About this exercise. Read through the entries below and return each line with the word "lstm".

[Stored data entries]

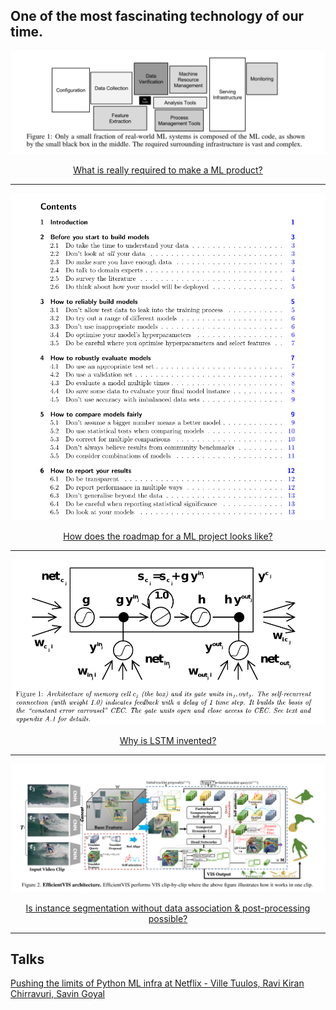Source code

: ## One of the most fascinating technology of our time.

<p align="center">
  <img src="img/mlsystems.png">
</p>

<div align="center">
  <a href="https://github.com/kantarcise/notebook/blob/master/Machine%20Learning/NIPS-2015-hidden-technical-debt-in-machine-learning-systems-Paper.pdf">What is really required to make a ML product?</a>
</div>

---

<p align="center">
  <img src="img/mlpitfalls.png">
</p>

<div align="center">
  <a href="https://github.com/kantarcise/notebook/blob/master/Machine%20Learning/How%20to%20Avoid%20Machine%20Learning%20Pitfalls.pdf">How does the roadmap for a ML project looks like?</a>
</div>

---

<p align="center">
  <img src="img/lstm.png">
</p>

<div align="center">
  <a href="https://github.com/kantarcise/notebook/blob/master/Machine%20Learning/lstm.pdf">Why is LSTM invented?</a>
</div>

---

<p align="center">
  <img src="img/efficientvis.png">
</p>

<div align="center">
  <a href="https://github.com/kantarcise/notebook/blob/master/Machine%20Learning/efficient-video-instance-segmentation-via-tracklet-query-and-proposal.pdf">Is instance segmentation without data association & post-processing possible?</a>
</div>

---

## Talks

[Pushing the limits of Python ML infra at Netflix - Ville Tuulos, Ravi Kiran Chirravuri, Savin Goyal](https://www.youtube.com/watch?v=8jTo3bVni3E)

Task solution.
  <img src="img/lstm.png">
  <a href="https://github.com/kantarcise/notebook/blob/master/Machine%20Learning/lstm.pdf">Why is LSTM invented?</a>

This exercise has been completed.